## REQUIREMENT
Where the records below show a line containing "- [Development Notes](./reflection.md)", start copying; end with the line containing "- OpenAI API key (optional, paid)", and copy it too.

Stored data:
********************

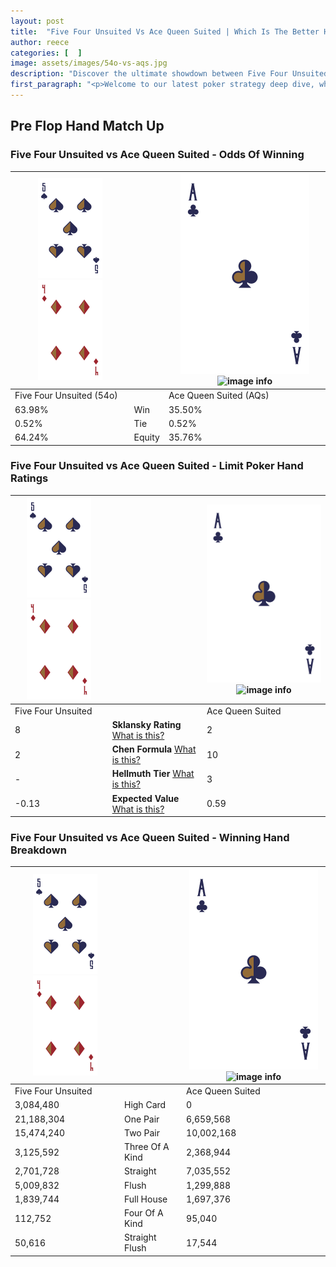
 ```yaml
---
layout: post
title:  "Five Four Unsuited Vs Ace Queen Suited | Which Is The Better Hand In Poker? A Complete Guide"
author: reece
categories: [  ]
image: assets/images/54o-vs-aqs.jpg
description: "Discover the ultimate showdown between Five Four Unsuited and Ace Queen Suited in poker! Uncover the odds, strategies, and scenarios where one hand triumphs over the other. Get ready to up your poker game with this thrilling analysis."
first_paragraph: "<p>Welcome to our latest poker strategy deep dive, where we're pitting two distinct hands against each other in a high-stakes showdown: Five Four Unsuited vs Ace Queen Suited.</p><p>In the dynamic world of poker, every decision counts, and knowing which hand holds the upper hand is key to your success at the table.</p><p>In this article, we'll dissect these two hands, explore the scenarios where one dominates the other, and equip you with the knowledge to make strategic choices that can tip the odds in your favor.</p><p>Get ready to unravel the intriguing dynamics of these poker hands and elevate your game to new heights.</p>"
---
```




[comment]: # (sp0)

## Pre Flop Hand Match Up

<div class="table hand-ratings" markdown="1"> 



### Five Four Unsuited vs Ace Queen Suited - Odds Of Winning


    
| ![image info](assets/images/hand1/5.png) ![image info](assets/images/hand1/4o.png) |  | ![image info](assets/images/hand2/A.png) ![image info](assets/images/hand2/Qs.png) |
| -------- | -------- | -------- |
| Five Four Unsuited (54o) |  | Ace Queen Suited (AQs) |
| 63.98% | Win | 35.50% |
| 0.52% | Tie | 0.52% |
| 64.24% | Equity | 35.76% |




[comment]: # (sp1)



### Five Four Unsuited vs Ace Queen Suited - Limit Poker Hand Ratings


    
| ![image info](assets/images/hand1/5.png) ![image info](assets/images/hand1/4o.png) |  | ![image info](assets/images/hand2/A.png) ![image info](assets/images/hand2/Qs.png) |
| -------- | -------- | -------- |
| Five Four Unsuited |  | Ace Queen Suited |
| 8 | **Sklansky Rating** [What is this?](/sklansky-rating-explained) | 2 |
| 2 | **Chen Formula** [What is this?](/chen-formula-explained) | 10 |
| - | **Hellmuth Tier** [What is this?](/Hellmuth-tier-explained) | 3 |
| -0.13 | **Expected Value** [What is this?](/expected-value-explained) | 0.59 |




[comment]: # (sp2)



### Five Four Unsuited vs Ace Queen Suited - Winning Hand Breakdown


    
| ![image info](assets/images/hand1/5.png) ![image info](assets/images/hand1/4o.png) |  | ![image info](assets/images/hand2/A.png) ![image info](assets/images/hand2/Qs.png) |
| -------- | -------- | -------- |
| Five Four Unsuited |  | Ace Queen Suited |
| 3,084,480 | High Card | 0 |
| 21,188,304 | One Pair | 6,659,568 |
| 15,474,240 | Two Pair | 10,002,168 |
| 3,125,592 | Three Of A Kind | 2,368,944 |
| 2,701,728 | Straight | 7,035,552 |
| 5,009,832 | Flush | 1,299,888 |
| 1,839,744 | Full House | 1,697,376 |
| 112,752 | Four Of A Kind | 95,040 |
| 50,616 | Straight Flush | 17,544 |




[comment]: # (sp3)



</div>

[comment]: # (sp4)



[comment]: # (sp5)

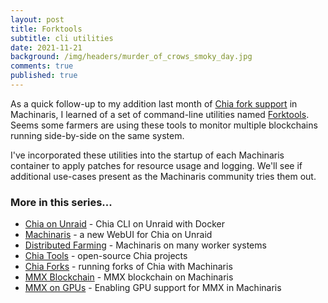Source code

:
 ```yaml
---
layout: post
title: Forktools
subtitle: cli utilities
date: 2021-11-21
background: /img/headers/murder_of_crows_smoky_day.jpg
comments: true
published: true
---
```


As a quick follow-up to my addition last month of [Chia fork support](/2021/10/13/chia_forks/) in Machinaris, I learned of a set of command-line utilities named [Forktools](https://github.com/Qwinn1/forktools).  Seems some farmers are using these tools to monitor multiple blockchains running side-by-side on the same system.  

I've incorporated these utilities into the startup of each Machinaris container to apply patches for resource usage and logging.  We'll see if additional use-cases present as the Machinaris community tries them out.

### More in this series...
* [Chia on Unraid](/2021/04/30/unraid-chia-plotting-farming/) - Chia CLI on Unraid with Docker
* [Machinaris](/2021/05/21/unraid-chia-machinaris/) - a new WebUI for Chia on Unraid
* [Distributed Farming](/2021/06/29/machinaris-distributed/) - Machinaris on many worker systems
* [Chia Tools](/2021/09/04/chia-tools/) - open-source Chia projects
* [Chia Forks](/2021/10/13/chia-forks/) - running forks of Chia with Machinaris
* [MMX Blockchain](/2021/12/31/mmx-blockchain/) - MMX blockchain on Machinaris
* [MMX on GPUs](/2022/02/09/mmx-gpu/) - Enabling GPU support for MMX in Machinaris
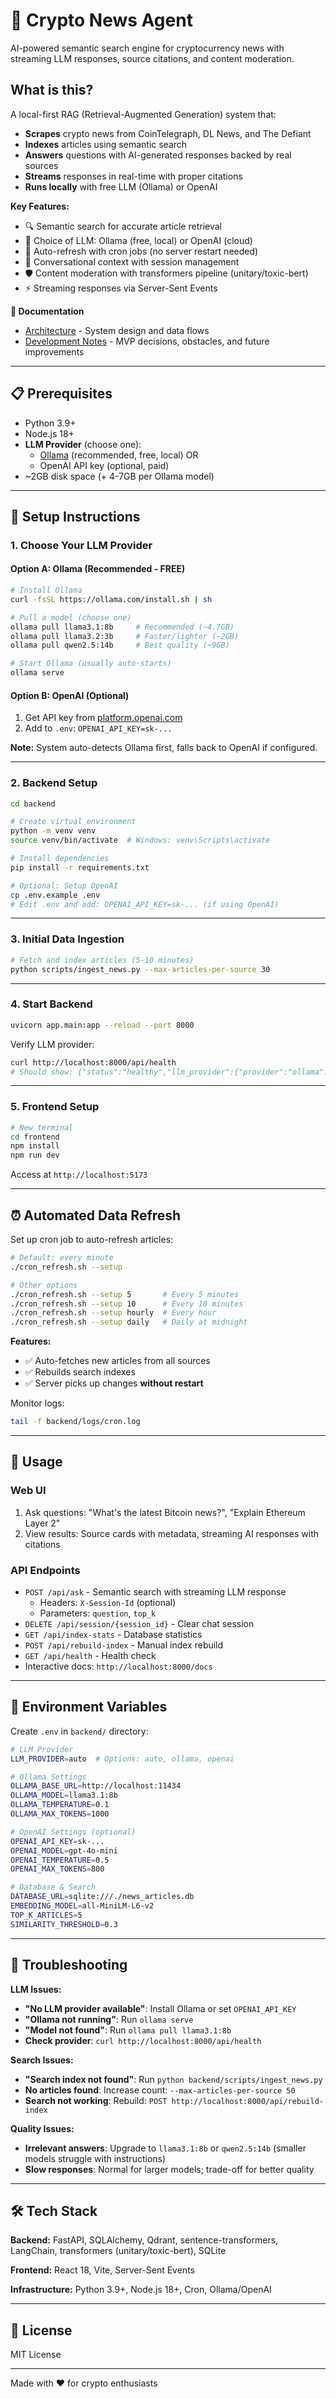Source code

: # 🚀 Crypto News Agent

AI-powered semantic search engine for cryptocurrency news with streaming LLM responses, source citations, and content moderation.

## What is this?

A local-first RAG (Retrieval-Augmented Generation) system that:

- **Scrapes** crypto news from CoinTelegraph, DL News, and The Defiant
- **Indexes** articles using semantic search
- **Answers** questions with AI-generated responses backed by real sources
- **Streams** responses in real-time with proper citations
- **Runs locally** with free LLM (Ollama) or OpenAI

**Key Features:**

- 🔍 Semantic search for accurate article retrieval
- 🤖 Choice of LLM: Ollama (free, local) or OpenAI (cloud)
- 📰 Auto-refresh with cron jobs (no server restart needed)
- 💬 Conversational context with session management
- 🛡️ Content moderation with transformers pipeline (unitary/toxic-bert)
- ⚡ Streaming responses via Server-Sent Events

**📖 Documentation**

- [Architecture](./architecture.md) - System design and data flows
- [Development Notes](./reflection.md) - MVP decisions, obstacles, and future improvements

---

## 📋 Prerequisites

- Python 3.9+
- Node.js 18+
- **LLM Provider** (choose one):
  - [Ollama](https://ollama.com) (recommended, free, local) OR
  - OpenAI API key (optional, paid)
- ~2GB disk space (+ 4-7GB per Ollama model)

---

## 🚀 Setup Instructions

### 1. Choose Your LLM Provider

#### Option A: Ollama (Recommended - FREE)

```bash
# Install Ollama
curl -fsSL https://ollama.com/install.sh | sh

# Pull a model (choose one)
ollama pull llama3.1:8b     # Recommended (~4.7GB)
ollama pull llama3.2:3b     # Faster/lighter (~2GB)
ollama pull qwen2.5:14b     # Best quality (~9GB)

# Start Ollama (usually auto-starts)
ollama serve
```

#### Option B: OpenAI (Optional)

1. Get API key from [platform.openai.com](https://platform.openai.com)
2. Add to `.env`: `OPENAI_API_KEY=sk-...`

**Note:** System auto-detects Ollama first, falls back to OpenAI if configured.

---

### 2. Backend Setup

```bash
cd backend

# Create virtual environment
python -m venv venv
source venv/bin/activate  # Windows: venv\Scripts\activate

# Install dependencies
pip install -r requirements.txt

# Optional: Setup OpenAI
cp .env.example .env
# Edit .env and add: OPENAI_API_KEY=sk-... (if using OpenAI)
```

---

### 3. Initial Data Ingestion

```bash
# Fetch and index articles (5-10 minutes)
python scripts/ingest_news.py --max-articles-per-source 30
```

---

### 4. Start Backend

```bash
uvicorn app.main:app --reload --port 8000
```

Verify LLM provider:

```bash
curl http://localhost:8000/api/health
# Should show: {"status":"healthy","llm_provider":{"provider":"ollama"...}}
```

---

### 5. Frontend Setup

```bash
# New terminal
cd frontend
npm install
npm run dev
```

Access at `http://localhost:5173`

---

## ⏰ Automated Data Refresh

Set up cron job to auto-refresh articles:

```bash
# Default: every minute
./cron_refresh.sh --setup

# Other options
./cron_refresh.sh --setup 5       # Every 5 minutes
./cron_refresh.sh --setup 10      # Every 10 minutes
./cron_refresh.sh --setup hourly  # Every hour
./cron_refresh.sh --setup daily   # Daily at midnight
```

**Features:**

- ✅ Auto-fetches new articles from all sources
- ✅ Rebuilds search indexes
- ✅ Server picks up changes **without restart**

Monitor logs:

```bash
tail -f backend/logs/cron.log
```

---

## 📖 Usage

### Web UI

1. Ask questions: "What's the latest Bitcoin news?", "Explain Ethereum Layer 2"
2. View results: Source cards with metadata, streaming AI responses with citations

### API Endpoints

- `POST /api/ask` - Semantic search with streaming LLM response
  - Headers: `X-Session-Id` (optional)
  - Parameters: `question`, `top_k`
- `DELETE /api/session/{session_id}` - Clear chat session
- `GET /api/index-stats` - Database statistics
- `POST /api/rebuild-index` - Manual index rebuild
- `GET /api/health` - Health check
- Interactive docs: `http://localhost:8000/docs`

---

## 🔐 Environment Variables

Create `.env` in `backend/` directory:

```bash
# LLM Provider
LLM_PROVIDER=auto  # Options: auto, ollama, openai

# Ollama Settings
OLLAMA_BASE_URL=http://localhost:11434
OLLAMA_MODEL=llama3.1:8b
OLLAMA_TEMPERATURE=0.1
OLLAMA_MAX_TOKENS=1000

# OpenAI Settings (optional)
OPENAI_API_KEY=sk-...
OPENAI_MODEL=gpt-4o-mini
OPENAI_TEMPERATURE=0.5
OPENAI_MAX_TOKENS=800

# Database & Search
DATABASE_URL=sqlite:///./news_articles.db
EMBEDDING_MODEL=all-MiniLM-L6-v2
TOP_K_ARTICLES=5
SIMILARITY_THRESHOLD=0.3
```

---

## 🐛 Troubleshooting

**LLM Issues:**

- **"No LLM provider available"**: Install Ollama or set `OPENAI_API_KEY`
- **"Ollama not running"**: Run `ollama serve`
- **"Model not found"**: Run `ollama pull llama3.1:8b`
- **Check provider**: `curl http://localhost:8000/api/health`

**Search Issues:**

- **"Search index not found"**: Run `python backend/scripts/ingest_news.py`
- **No articles found**: Increase count: `--max-articles-per-source 50`
- **Search not working**: Rebuild: `POST http://localhost:8000/api/rebuild-index`

**Quality Issues:**

- **Irrelevant answers**: Upgrade to `llama3.1:8b` or `qwen2.5:14b` (smaller models struggle with instructions)
- **Slow responses**: Normal for larger models; trade-off for better quality

---

## 🛠️ Tech Stack

**Backend:** FastAPI, SQLAlchemy, Qdrant, sentence-transformers, LangChain, transformers (unitary/toxic-bert), SQLite

**Frontend:** React 18, Vite, Server-Sent Events

**Infrastructure:** Python 3.9+, Node.js 18+, Cron, Ollama/OpenAI

---

## 📄 License

MIT License

---

Made with ❤️ for crypto enthusiasts
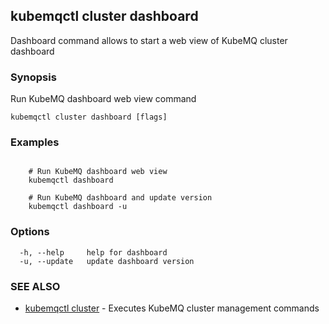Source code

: ## kubemqctl cluster dashboard

Dashboard command allows to start a web view of KubeMQ cluster dashboard

### Synopsis

Run KubeMQ dashboard web view command

```
kubemqctl cluster dashboard [flags]
```

### Examples

```

	# Run KubeMQ dashboard web view
	kubemqctl dashboard

	# Run KubeMQ dashboard and update version
	kubemqctl dashboard -u

```

### Options

```
  -h, --help     help for dashboard
  -u, --update   update dashboard version
```

### SEE ALSO

* [kubemqctl cluster](kubemqctl_cluster.md)	 - Executes KubeMQ cluster management commands


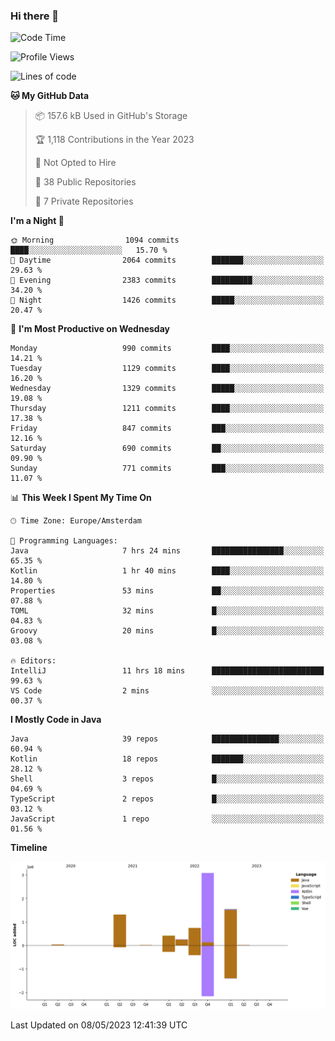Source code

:### Hi there 👋


<!--START_SECTION:waka-->
![Code Time](http://img.shields.io/badge/Code%20Time-3%2C188%20hrs%2040%20mins-blue)

![Profile Views](http://img.shields.io/badge/Profile%20Views-4-blue)

![Lines of code](https://img.shields.io/badge/From%20Hello%20World%20I%27ve%20Written-7.4%20million%20lines%20of%20code-blue)

**🐱 My GitHub Data** 

> 📦 157.6 kB Used in GitHub's Storage 
 > 
> 🏆 1,118 Contributions in the Year 2023
 > 
> 🚫 Not Opted to Hire
 > 
> 📜 38 Public Repositories 
 > 
> 🔑 7 Private Repositories 
 > 
**I'm a Night 🦉** 

```text
🌞 Morning                1094 commits        ████░░░░░░░░░░░░░░░░░░░░░   15.70 % 
🌆 Daytime                2064 commits        ███████░░░░░░░░░░░░░░░░░░   29.63 % 
🌃 Evening                2383 commits        █████████░░░░░░░░░░░░░░░░   34.20 % 
🌙 Night                  1426 commits        █████░░░░░░░░░░░░░░░░░░░░   20.47 % 
```
📅 **I'm Most Productive on Wednesday** 

```text
Monday                   990 commits         ████░░░░░░░░░░░░░░░░░░░░░   14.21 % 
Tuesday                  1129 commits        ████░░░░░░░░░░░░░░░░░░░░░   16.20 % 
Wednesday                1329 commits        █████░░░░░░░░░░░░░░░░░░░░   19.08 % 
Thursday                 1211 commits        ████░░░░░░░░░░░░░░░░░░░░░   17.38 % 
Friday                   847 commits         ███░░░░░░░░░░░░░░░░░░░░░░   12.16 % 
Saturday                 690 commits         ██░░░░░░░░░░░░░░░░░░░░░░░   09.90 % 
Sunday                   771 commits         ███░░░░░░░░░░░░░░░░░░░░░░   11.07 % 
```


📊 **This Week I Spent My Time On** 

```text
🕑︎ Time Zone: Europe/Amsterdam

💬 Programming Languages: 
Java                     7 hrs 24 mins       ████████████████░░░░░░░░░   65.35 % 
Kotlin                   1 hr 40 mins        ████░░░░░░░░░░░░░░░░░░░░░   14.80 % 
Properties               53 mins             ██░░░░░░░░░░░░░░░░░░░░░░░   07.88 % 
TOML                     32 mins             █░░░░░░░░░░░░░░░░░░░░░░░░   04.83 % 
Groovy                   20 mins             █░░░░░░░░░░░░░░░░░░░░░░░░   03.08 % 

🔥 Editors: 
IntelliJ                 11 hrs 18 mins      █████████████████████████   99.63 % 
VS Code                  2 mins              ░░░░░░░░░░░░░░░░░░░░░░░░░   00.37 % 
```

**I Mostly Code in Java** 

```text
Java                     39 repos            ███████████████░░░░░░░░░░   60.94 % 
Kotlin                   18 repos            ███████░░░░░░░░░░░░░░░░░░   28.12 % 
Shell                    3 repos             █░░░░░░░░░░░░░░░░░░░░░░░░   04.69 % 
TypeScript               2 repos             █░░░░░░░░░░░░░░░░░░░░░░░░   03.12 % 
JavaScript               1 repo              ░░░░░░░░░░░░░░░░░░░░░░░░░   01.56 % 
```



**Timeline**

![Lines of Code chart](https://raw.githubusercontent.com/powercasgamer/powercasgamer/master/assets/bar_graph.png)


 Last Updated on 08/05/2023 12:41:39 UTC
<!--END_SECTION:waka-->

********************

## RESULT OF THE TASK
- [Development Notes](./reflection.md) - MVP decisions, obstacles, and future improvements

---

## 📋 Prerequisites

- Python 3.9+
- Node.js 18+
- **LLM Provider** (choose one):
  - [Ollama](https://ollama.com) (recommended, free, local) OR
  - OpenAI API key (optional, paid)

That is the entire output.